The entrance and stables are reminiscent of F. Muttoni‘s style, reconciling his Baroque training with Vicenza Palladian style. The stables, in particular, with their three naves and groin vaults on corbel supports, highlight how the architect was able to exploit the hill slope, which drops down sharply from the road towards the valley.

Villa Capra known as “La Rotonda”

Villa Capra detta la Rotonda - Vicenza

Leaving Montegalda and heading towards Vicenza, just outside the city lies the most famous and original of all Palladio‘s villas, which went unmentioned in Fogazzaro’s novels: it is the Villa Almerico Capra Valmarana, otherwise known as “La Rotonda”, an iconic landmark. This jewel is worthy of note, both due to its proximity to Villa Valmarana ai Nani, (“Villa Diedo” in Piccolo mondo moderno – The Man of the World), and because it clearly demonstrates the affinity between Fogazzaro and Palladio’s idea of what it meant to sojourn in a villa.

Older historical documents dated this villa between 1550 and 1553, placing it within Palladio’s early period and which explains that sense of primitive beauty which emanates from it; recent studies, however, have shown that it was built towards the 1570s. La Rotonda is not the first villa-temple of the celebrated architect but it is the only one to have its four façades facing the four compass points, surrounded as it is by gentle hills “giving it the appearance of a vast theatre”.

The villa was commissioned by the wealthy cleric Paolo Almerico when he retired from his career in Rome. After Palladio’s death, in 1580, alterations were carried out by Vincenzo Scamozzi, while in the eighteenth century Francesco Muttoni turned the upper floors, which Palladio had designed as a belvedere loggia, into residential quarters, and which had been used as a granary. When Goethe visited the Rotonda (1786) he praised Palladio for having converted the Greek temple into a residence for mortals.

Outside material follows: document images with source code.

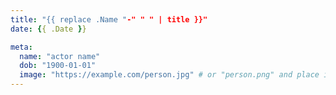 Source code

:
 ```yaml
---
title: "{{ replace .Name "-" " " | title }}"
date: {{ .Date }}

meta:
  name: "actor name"
  dob: "1900-01-01"
  image: "https://example.com/person.jpg" # or "person.png" and place it in assets/images/people
---
```

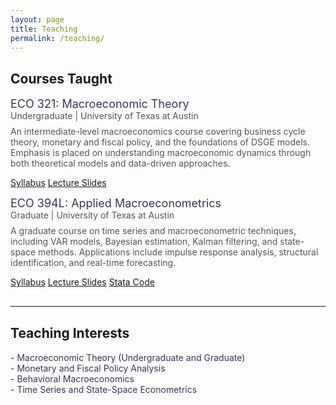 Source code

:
 ```yaml
---
layout: page
title: Teaching
permalink: /teaching/
---
```


<h2>Courses Taught</h2>

<p style="margin-bottom: 0.5rem;">
  <span style="font-size: 18px; color: #343851;">
    ECO 321: Macroeconomic Theory
  </span><br>
  <span style="font-size: 14px; color: #555;">
    Undergraduate | University of Texas at Austin  
  </span>
</p>
<p style="font-size: 14px; color: #555; margin-top: 5px;">
An intermediate-level macroeconomics course covering business cycle theory, monetary and fiscal policy, and the foundations of DSGE models. Emphasis is placed on understanding macroeconomic dynamics through both theoretical models and data-driven approaches.
</p>
<p class="research-buttons">
  <a class="research-btn" href="{{ site.baseurl }}/Files/ECO321_Syllabus.pdf" target="_blank">Syllabus</a>
  <a class="research-btn" href="{{ site.baseurl }}/Files/ECO321_Lectures.zip" target="_blank">Lecture Slides</a>
</p>

<p style="margin-bottom: 0.5rem;">
  <span style="font-size: 18px; color: #343851;">
    ECO 394L: Applied Macroeconometrics
  </span><br>
  <span style="font-size: 14px; color: #555;">
    Graduate | University of Texas at Austin
  </span>
</p>
<p style="font-size: 14px; color: #555; margin-top: 5px;">
A graduate course on time series and macroeconometric techniques, including VAR models, Bayesian estimation, Kalman filtering, and state-space methods. Applications include impulse response analysis, structural identification, and real-time forecasting.
</p>
<p class="research-buttons">
  <a class="research-btn" href="{{ site.baseurl }}/Files/ECO394L_Syllabus.pdf" target="_blank">Syllabus</a>
  <a class="research-btn" href="{{ site.baseurl }}/Files/ECO394L_Lectures.zip" target="_blank">Lecture Slides</a>
  <a class="research-btn" href="{{ site.baseurl }}/Files/ECO394L_StataCodes.zip" target="_blank">Stata Code</a>
</p>

<hr style="margin: 30px 0;">

<h2>Teaching Interests</h2>

<div style="font-size: 14px; color: #343851;">
  - Macroeconomic Theory (Undergraduate and Graduate)<br>
  - Monetary and Fiscal Policy Analysis<br>
  - Behavioral Macroeconomics<br>
  - Time Series and State-Space Econometrics
</div>
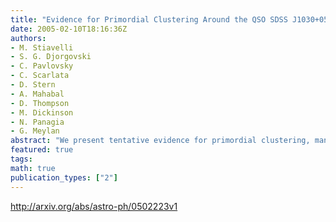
 ```yaml
---
title: "Evidence for Primordial Clustering Around the QSO SDSS J1030+0524 at   z=6.28"
date: 2005-02-10T18:16:36Z
authors:
- M. Stiavelli
- S. G. Djorgovski
- C. Pavlovsky
- C. Scarlata
- D. Stern
- A. Mahabal
- D. Thompson
- M. Dickinson
- N. Panagia
- G. Meylan
abstract: "We present tentative evidence for primordial clustering, manifested as an excess of color-selected objects in the field of the QSO SDSS J1030+0524 at redshift z=6.28. We have selected objects red in i_{775}-z_{850} on the basis of Hubble Space Telescope Advanced Camera for Surveys imaging of a field centered on the QSO. Compared to data at comparable depth obtained by the GOODS survey, we find an excess of objects with (i_{775}-z_{850}) geq 1.5 in the QSO field. The significance of the detection is estimated to be ~97% on the basis of the counts alone and increases to 99.4% if one takes into account the color distribution. If confirmed this would represent the highest redshift example of galaxy clustering and would have implications on models for the growth of structure. Bias-driven clustering of first luminous objects forming in the highest peaks of the primordial density field is expected in most models of early structure formation. The redshift of one of the candidates has been found to be z=5.970 by our spectroscopy with Keck I/LRIS, confirming the validity of our color selection."
featured: true
tags:
math: true
publication_types: ["2"]
---
```

http://arxiv.org/abs/astro-ph/0502223v1
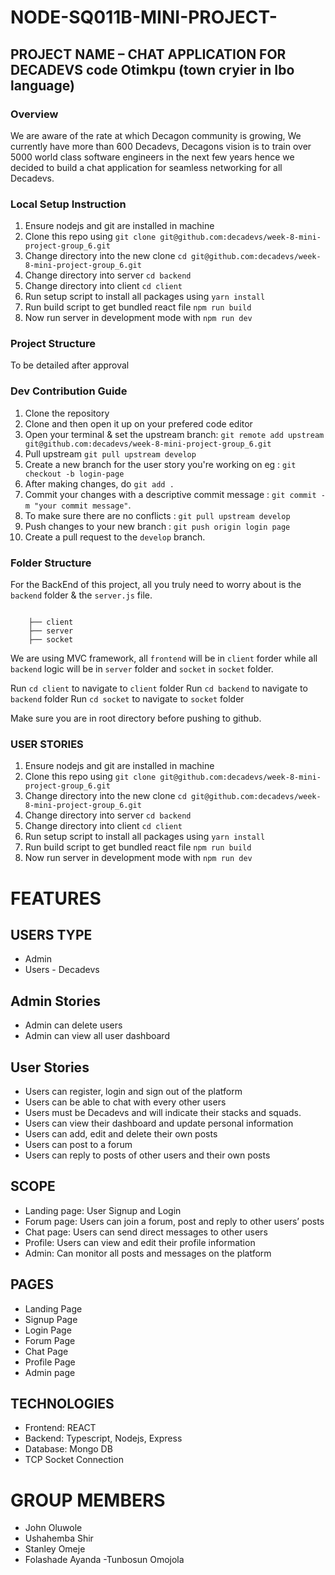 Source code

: # NODE-SQ011B-MINI-PROJECT-
## PROJECT NAME – CHAT APPLICATION FOR DECADEVS  code Otimkpu (town cryier in Ibo language)

### **Overview**
We are aware of the rate at which Decagon community is growing, We currently have more than 600 Decadevs, Decagons vision is to train over 5000 world class software engineers in the next few years hence we decided to build a chat application for seamless networking for all Decadevs. 


### **Local Setup Instruction**
1. Ensure nodejs and git are installed in machine
2. Clone this repo using `git clone git@github.com:decadevs/week-8-mini-project-group_6.git`
3. Change directory into the new clone `cd git@github.com:decadevs/week-8-mini-project-group_6.git`
3. Change directory into server `cd backend`
3. Change directory into client `cd client`
4. Run setup script to install all packages using `yarn install`
5. Run build script to get bundled react file `npm run build`
6. Now run server in development mode with `npm run dev`


### **Project Structure**
To be detailed after approval


### **Dev Contribution Guide**
1. Clone the repository
2. Clone and then open it up on your prefered code editor
3. Open your terminal & set the upstream branch: `git remote add upstream git@github.com:decadevs/week-8-mini-project-group_6.git`
4. Pull upstream `git pull upstream develop`
5. Create a new branch for the user story you're working on eg : `git checkout -b login-page`
6. After making changes, do `git add .`
7. Commit your changes with a descriptive commit message : `git commit -m "your commit message"`.
8. To make sure there are no conflicts : `git pull upstream develop`
9. Push changes to your new branch : `git push origin login page`
10. Create a pull request to the `develop` branch.


### **Folder Structure**
For the BackEnd of this project, all you truly need to worry about is the `backend` folder & the `server.js` file.

```  

    ├── client
    ├── server
    ├── socket

```

We are using MVC framework, all `frontend` will be in `client` forder while all `backend` logic will be in `server` folder and `socket` in `socket` folder.

Run `cd client` to navigate to `client` folder 
Run `cd backend` to navigate to `backend` folder 
Run `cd socket` to navigate to `socket` folder 

Make sure you are in root directory before pushing to github.

### **USER STORIES**
1. Ensure nodejs and git are installed in machine
2. Clone this repo using `git clone git@github.com:decadevs/week-8-mini-project-group_6.git`
3. Change directory into the new clone `cd git@github.com:decadevs/week-8-mini-project-group_6.git`
3. Change directory into server `cd backend`
3. Change directory into client `cd client`
4. Run setup script to install all packages using `yarn install`
5. Run build script to get bundled react file `npm run build`
6. Now run server in development mode with `npm run dev`


# FEATURES  

## USERS TYPE  
- Admin  
- Users - Decadevs

## Admin Stories  
- Admin can delete users 
- Admin can view all user dashboard 
 
## User Stories  
- Users can register, login and sign out of the platform  
- Users can be able to chat with every other users 
- Users must be Decadevs and will indicate their stacks and squads. 
- Users can view their dashboard and update personal information  
- Users can add, edit and delete their own posts 
- Users can post to a forum 
- Users can reply to posts of other users and their own posts 

## SCOPE   
- Landing page: User Signup and Login   
- Forum page: Users can join a forum, post and reply to other users’ posts 
- Chat page: Users can send direct messages to other users 
- Profile: Users can view and edit their profile information  
- Admin: Can monitor all posts and messages on the platform  

## PAGES   
- Landing Page 
- Signup Page 
- Login Page 
- Forum Page  
- Chat Page 
- Profile Page   
- Admin page 

## TECHNOLOGIES   
- Frontend:  REACT  
- Backend: Typescript, Nodejs, Express   
- Database: Mongo DB 
- TCP Socket Connection 

# GROUP MEMBERS  
- John Oluwole 
- Ushahemba Shir 
- Stanley Omeje 
- Folashade Ayanda 
-Tunbosun Omojola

Villa Capra detta la Rotonda - Vicenza

The entrance had been designed to face the river where the villa dominates the landscape and the abandoned terreplein is, in fact, evidence of the original patron’s intentions. Entrance is usually from Via della Rotonda and this too is charming in its own way. The building is best seen, or rather absorbed, from the telescopic-like view provided by the two high walls, crowned with statues, which end abruptly, allowing the villa to stand out over the green lawn stretching out before it with its portico projecting onto the surrounding space.

The plan is based on three concentric circles: the first embraces the four porticoes, the second encompasses the external walls, which face the four compass points, and the third produces the central hall, which gives the building its name. The splendid staircases are flanked by massive abutments, and lead up to graceful, hexastyle ionic porticoes which are connected to the inner cube of the building by two beautiful arches, letting in light and softening the whole which is crowned by the pediment and statues by G. B. Albanese. Each of the four doors opens onto a small passage which leads into the central Rotonda: the passing of daylight hours could be seen through the central opening (or oculus) in the ceiling, similar to the one in the Pantheon in Rome, while the ever-changing seasons could be contemplated beyond the porticoes. The dome is decorated with frescoes by A. Maganza and stuccoes by L. Rubini. The oculus was closed up to accommodate decorative work rendering obsolete the perforated stone drain in the centre of the floor, or mascherone, in the shape of a laughing faun’s face, which served as an impluvium.

 
Villa Capra detta la Rotonda, veduta invernale - Vicenza

The ground floor is of particular interest as it is here that we get a real sense of Palladian architecture, which perfectly blends functional requirements with an exquisite sense of beauty. Daylight comes from the mascherone on the floor of the piano nobile in the rotunda hall, illuminating a square central space and then spreading upwards through rudimentary serliana windows into the circular spaces, creating spectacular effects on the walls.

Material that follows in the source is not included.